I first learned about Nyepi while touring around Ubud last year. As I motored though village after village, I spotted boys and teenagers constructing huge demons that rivaled any Hollywood creation. I began to film what captivated me.
Each village funded the construction of demons, called Oguh-oguh monsters. I mean, is there anything better to most boys than making larger-than-life demons? It was like they took the doodles off their school papers and gave them life. The Oguh-oguh monsters represent Bhuta Kala, malicious spirits that inhabit Bali on Nyepi to turn people toward evil. In days gone by, night was considered the time for supernatural beings. Malignant spirits, bhuta kala, and witches filled the darkness of the night. Older Balinese see the night as a dangerous time for traveling outside the house compound, though gamelan is held in the evening but it never lasts until late at night on Bali like it does on Java. Even to this day, my Balinese friends told me that I will not see a Balinese family out with their young children at twilight. They see twilight as the time when evil spirits can take control over people’s lives.
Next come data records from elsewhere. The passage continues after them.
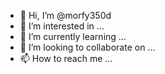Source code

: - 👋 Hi, I’m @morfy350d
- 👀 I’m interested in ... 
- 🌱 I’m currently learning ...
- 💞️ I’m looking to collaborate on ...
- 📫 How to reach me ...

<!---
morfy350d/morfy350d is a ✨ special ✨ repository because its `README.md` (this file) appears on your GitHub profile.
You can click the Preview link to take a look at your changes.
--->
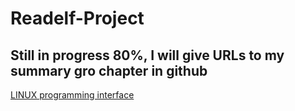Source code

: # Readelf-Project

## Still in progress 80%, I will give URLs to my summary gro chapter in github
[LINUX programming interface](https://github.com/MinaSaad123/Linux-programming-interface-book)

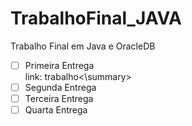 # TrabalhoFinal_JAVA
Trabalho Final em Java e OracleDB



- [ ] Primeira Entrega
  <summary>link: trabalho<\summary>
- [ ] Segunda Entrega
- [ ] Terceira Entrega
- [ ] Quarta Entrega
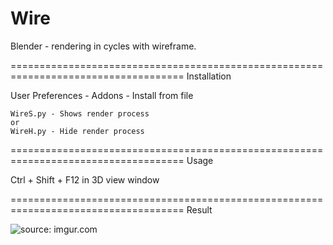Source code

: Wire
====================================================================================
Blender - rendering in cycles with wireframe.

====================================================================================
Installation

User Preferences - Addons - Install from file
    
    WireS.py - Shows render process
    or
    WireH.py - Hide render process

====================================================================================
Usage

Ctrl + Shift + F12 in 3D view window

====================================================================================
Result

<img src="http://i.imgur.com/h1GQgLH.jpg" title="source: imgur.com">
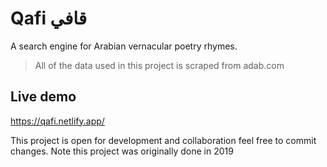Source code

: # Qafi قافي
A search engine for Arabian vernacular poetry rhymes.

> All of the data used in this project is scraped from adab.com

## Live demo
https://qafi.netlify.app/

This project is open for development and collaboration feel free to commit changes. Note this project was originally done in 2019
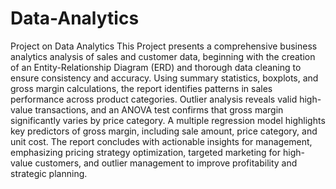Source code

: # Data-Analytics
Project on Data Analytics
This Project presents a comprehensive business analytics analysis of sales and customer data, beginning with the creation of an Entity-Relationship Diagram (ERD) and thorough data cleaning to ensure consistency and accuracy. Using summary statistics, boxplots, and gross margin calculations, the report identifies patterns in sales performance across product categories. Outlier analysis reveals valid high-value transactions, and an ANOVA test confirms that gross margin significantly varies by price category. A multiple regression model highlights key predictors of gross margin, including sale amount, price category, and unit cost. The report concludes with actionable insights for management, emphasizing pricing strategy optimization, targeted marketing for high-value customers, and outlier management to improve profitability and strategic planning.

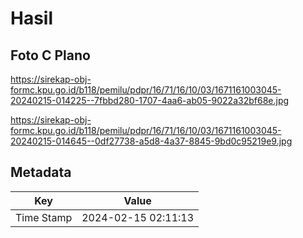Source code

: # Hasil

## Foto C Plano

https://sirekap-obj-formc.kpu.go.id/b118/pemilu/pdpr/16/71/16/10/03/1671161003045-20240215-014225--7fbbd280-1707-4aa6-ab05-9022a32bf68e.jpg

https://sirekap-obj-formc.kpu.go.id/b118/pemilu/pdpr/16/71/16/10/03/1671161003045-20240215-014645--0df27738-a5d8-4a37-8845-9bd0c95219e9.jpg


## Metadata

| Key        | Value               |
| ---------- | ------------------- |
| Time Stamp | 2024-02-15 02:11:13 |



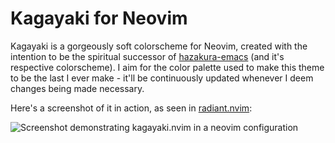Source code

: Kagayaki for Neovim
===

Kagayaki is a gorgeously soft colorscheme for Neovim, created with the intention to be the spiritual successor of [hazakura-emacs](https://git.devraza.duckdns.org/devraza/hazakura-emacs) (and it's respective colorscheme).
I aim for the color palette used to make this theme to be the last I ever make - it'll be continuously updated whenever I deem changes being made necessary.

Here's a screenshot of it in action, as seen in [radiant.nvim](https://git.devraza.duckdns.org/devraza/radiant.nvim):

![Screenshot demonstrating kagayaki.nvim in a neovim configuration](https://git.devraza.duckdns.org/devraza/radiant.nvim/raw/branch/master/assets/screenshot.png)
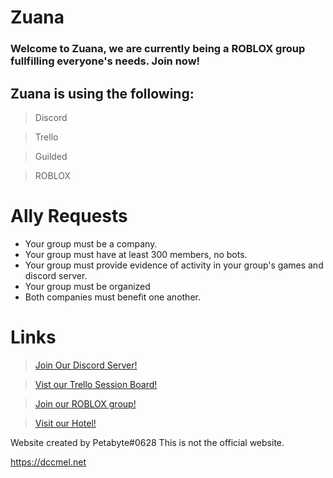 #          Zuana         
### Welcome to Zuana, we are currently being a ROBLOX group fullfilling everyone's needs. Join now!

## Zuana is using the following:
> Discord

> Trello

> Guilded

> ROBLOX


# Ally Requests
- Your group must be a company.
- Your group must have at least 300 members, no bots.
- Your group must provide evidence of activity in your group's games and discord server.
- Your group must be organized
- Both companies must benefit one another.

# Links
> [Join Our Discord Server!](/zuana/redirect/discord)

> [Vist our Trello Session Board!](/zuana/redirect/trello/session)

> [Join our ROBLOX group!](/zuana/redirect/roblox/group)

> [Visit our Hotel!](/zuana/redirect/roblox/game)



Website created by Petabyte#0628
This is not the official website.

https://dccmel.net
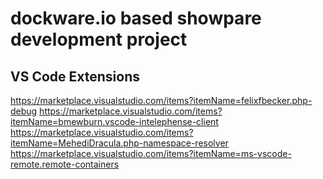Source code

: # dockware.io based showpare development project

## VS Code Extensions
https://marketplace.visualstudio.com/items?itemName=felixfbecker.php-debug
https://marketplace.visualstudio.com/items?itemName=bmewburn.vscode-intelephense-client
https://marketplace.visualstudio.com/items?itemName=MehediDracula.php-namespace-resolver
https://marketplace.visualstudio.com/items?itemName=ms-vscode-remote.remote-containers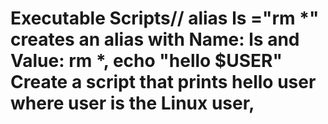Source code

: # Executable Scripts// alias ls ="rm *" creates an alias with Name: ls and Value: rm *, echo "hello $USER" Create a script that prints hello user where user is the Linux user,  
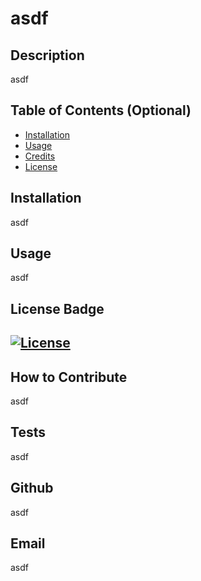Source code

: # asdf
## Description
asdf
## Table of Contents (Optional)
- [Installation](#installation)
- [Usage](#usage)
- [Credits](#credits)
- [License](#license)
## Installation
asdf
## Usage
asdf
## License Badge
[![License](https://img.shields.io/badge/License-Apache_2.0-blue.svg)](https://opensource.org/licenses/Apache-2.0)
---
## How to Contribute
asdf
## Tests
asdf
## Github
asdf
## Email
asdf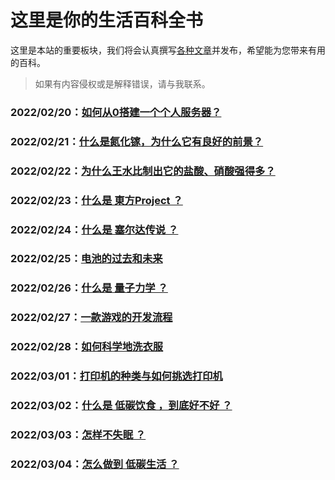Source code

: # 这里是你的生活百科全书

这里是本站的重要板块，我们将会认真撰写<u>各种文章</u>并发布，希望能为您带来有用的百科。

> 如果有内容侵权或是解释错误，请与我联系。



### 2022/02/20：[如何从0搭建一个个人服务器？](popularization/20220220.html)

### 2022/02/21：[什么是氮化镓，为什么它有良好的前景？](popularization/20220221.html)

### 2022/02/22：[为什么王水比制出它的盐酸、硝酸强得多？](popularization/20220222.html)

### 2022/02/23：[什么是 東方Project ？](popularization/20220223.html)

### 2022/02/24：[什么是 塞尔达传说 ？](popularization/20220224.html)

### 2022/02/25：[电池的过去和未来](popularization/20220225.html)

### 2022/02/26：[什么是 量子力学 ？](popularization/20220226.html)

### 2022/02/27：[一款游戏的开发流程](popularization/20220227,html)

### 2022/02/28：[如何科学地洗衣服](popularization/20220228.html)

### 2022/03/01：[打印机的种类与如何挑选打印机](popularization/20220301.html)

### 2022/03/02：[什么是 低碳饮食 ，到底好不好 ？](popularization/20220302.html)

### 2022/03/03：[怎样不失眠 ？](popularization/20220303.html)

### 2022/03/04：[怎么做到 低碳生活 ？](popularization/20220304,html)
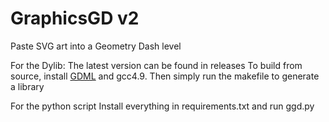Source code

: # GraphicsGD v2

Paste SVG art into a Geometry Dash level


For the Dylib:
	The latest version can be found in releases
	To build from source, install [GDML](https://github.com/camila314/GDML) and gcc4.9. Then simply run the makefile to generate a library

For the python script
	Install everything in requirements.txt and run ggd.py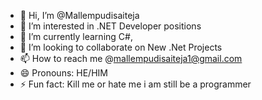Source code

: - 👋 Hi, I’m @Mallempudisaiteja
- 👀 I’m interested in .NET Developer positions 
- 🌱 I’m currently learning C#, 
- 💞️ I’m looking to collaborate on New .Net Projects
- 📫 How to reach me @mallempudisaiteja1@gmail.com
- 😄 Pronouns: HE/HIM
- ⚡ Fun fact: Kill me or hate me i am still be a programmer

<!---
Mallempudisaiteja/Mallempudisaiteja is a ✨ special ✨ repository because its `README.md` (this file) appears on your GitHub profile.
You can click the Preview link to take a look at your changes.
--->
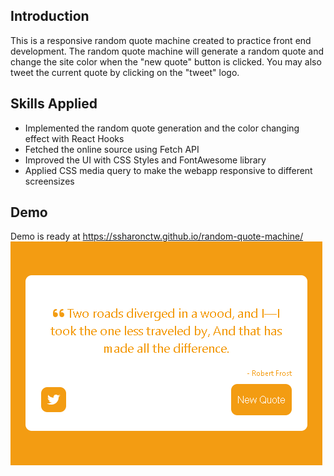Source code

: ## Introduction
This is a responsive random quote machine created to practice front end development. 
The random quote machine will generate a random quote and change the site color when the "new quote" button is clicked. You may also tweet the current quote by clicking on the "tweet" logo. 

## Skills Applied
- Implemented the random quote generation and the color changing effect with React Hooks
- Fetched the online source using Fetch API 
- Improved the UI with CSS Styles and FontAwesome library
- Applied CSS media query to make the webapp responsive to different screensizes

## Demo
Demo is ready at https://ssharonctw.github.io/random-quote-machine/
![Demo picture](doc/random-quote-machine-demo.PNG)

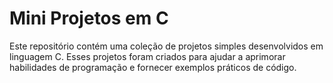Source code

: # Mini Projetos em C 

Este repositório contém uma coleção de projetos simples desenvolvidos em linguagem C. Esses projetos foram criados para ajudar a aprimorar habilidades de programação e fornecer exemplos práticos de código.
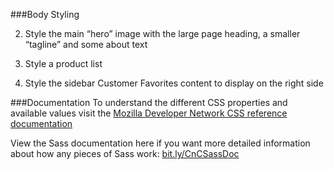 ###Body Styling

2.  Style the main “hero” image with the large page heading, a smaller “tagline” and some about text

3.  Style a product list

4.  Style the sidebar Customer Favorites content to display on the right side

###Documentation
To understand the different CSS properties and available values visit the [Mozilla Developer Network CSS reference documentation](https://developer.mozilla.org/en-US/docs/Web/CSS/Reference)

View the Sass documentation here if you want more detailed information about how any pieces of Sass work: [bit.ly/CnCSassDoc](http://bit.ly/CnCSassDoc) 
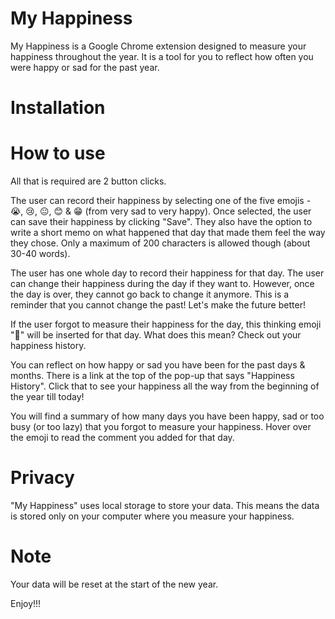 # My Happiness

My Happiness is a Google Chrome extension designed to measure your happiness throughout the year. It is a tool for you to reflect how often you were happy or sad for the past year.

# Installation


# How to use

All that is required are 2 button clicks.

The user can record their happiness by selecting one of the five emojis - 😭, 😢, 😐, 😊 & 😁 (from very sad to very happy).
Once selected, the user can save their happiness by clicking "Save". 
They also have the option to write a short memo on what happened that day that made them feel the way they chose. Only a maximum of 200 characters is allowed though (about 30-40 words).

The user has one whole day to record their happiness for that day. The user can change their happiness during the day if they want to. However, once the day is over, they cannot go back to change it anymore. 
This is a reminder that you cannot change the past! Let's make the future better!

If the user forgot to measure their happiness for the day, this thinking emoji "🤔" will be inserted for that day. What does this mean? Check out your happiness history.

You can reflect on how happy or sad you have been for the past days & months. 
There is a link at the top of the pop-up that says "Happiness History". Click that to see your happiness all the way from the beginning of the year till today!

You will find a summary of how many days you have been happy, sad or too busy (or too lazy) that you forgot to measure your happiness. Hover over the emoji to read the comment you added for that day.

# Privacy

"My Happiness" uses local storage to store your data. This means the data is stored only on your computer where you measure your happiness. 

# Note

Your data will be reset at the start of the new year.




Enjoy!!!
The designs of the Oguh-oguh spoke to their creators’ incredible imaginations and their craftsmanship spoke to how seriously villagers take their monsters. Most were big-breasted ghouls with fangs, some with blue skin, some with very long hair and nails. It was surreal motoring the streets of Ubud, passing demon after demon after demon in varying states of construction. Seeing their creative process was as fascinating to me as seeing the finished creatures parade down the streets of Ubud on Nyepi. The actual day of Nyepi is determined by when the “Tilem Kesanga” falls, the darkest moon.
I had taken a trip to Gili Air to go remote for the weekend right before Nyepi. I just couldn’t wait for the silence, I guess. Gili Air gave a great respite from the frenzy of Java and bustle of Bali as there are no mobiles or motors there. I traveled by horse-drawn carriage when I wasn’t walking. In fact, I could walk around the tiny island in under an hour. When I returned to Bali to celebrate Nyepi, all the tourists were crowded on the docks of Bali ready to party on the Gilis instead of getting “trapped in the silence” of Nyepi. I happily sailed the nearly empty boat back to Bali. I wanted silence. I needed silence. On the eve of Nyepi, Bali was anything but.
Gamelan and clanging filled the air. The Oguh-oguh monsters, great ghouls, paraded down the streets of Ubud while hundreds lined the streets watching the fan fare. All along the parade route, beautiful sarong-wrapped girls carrying torches kept a vigil with pieces of tape placed over their mouths. Some of the passing demons had dozens of boys animating them, holding large bamboo platforms. They raised the Oguh-Oguh up and down battling other demons in the parade. Since it’s believed village crossroads are where evil spirits linger, the boys spin the Oguh-Oguh monsters counter-clockwise to confuse the evil spirits. People bang pots and pans, cans, and honk horns to force the evil spirits to leave. Later the effigies are burnt in cemeteries as a symbol of purification. Cock fighting is permitted on the eve of Nyepi, because the spilling of blood is necessary for purification.
And then, Bali went dark and quiet. The moment otherworldly.
3/31/2014 – Pondock Pundi Village Inn
I’m not supposed to be outside, but I have to look at the stars. While I stare at the kind of darkened sky most people will never see in this light-filled world, the silence bathes me. It’s more than a moment of “unplugging,” it’s freeing. Nothing needs to be done or thought about or planned for in the next twenty-four hours. Outside my door meat and alcohol offerings are left in the streets for the evil spirits to feed on in the hopes that they will pass deserted Bali by.
When I reached The Pondock Pundi Village Inn earlier this afternoon—only a few inns were open for tourists as most left Bali for Nyepi—I was asked for my meal preferences for the entire next day. It was explained to me that I was to return to the Inn before midnight and afterwards I was not to go outside. I was not to use the electricity. The staff would bring my meals to me. I was to observe the four abstinences:
“amati geni” no lighting fires or using lights
“amati karya” refraining from working
“amati lelanguan” refraining from indulging in leisure activities
“amati lelungan” refraining from traveling outside the house
Bali hopes that in the silence all the evil spirits will fly over their island. As they sit inside, they reflect on how to purify their minds and their bodies with yoga and meditation. My experience of Neypi is life-changing. Never have I spent a twenty-four hour period in silence. Those that know me would be laughing right about now. It’s the perfect time to reflect on where I’ve been and where I’m headed.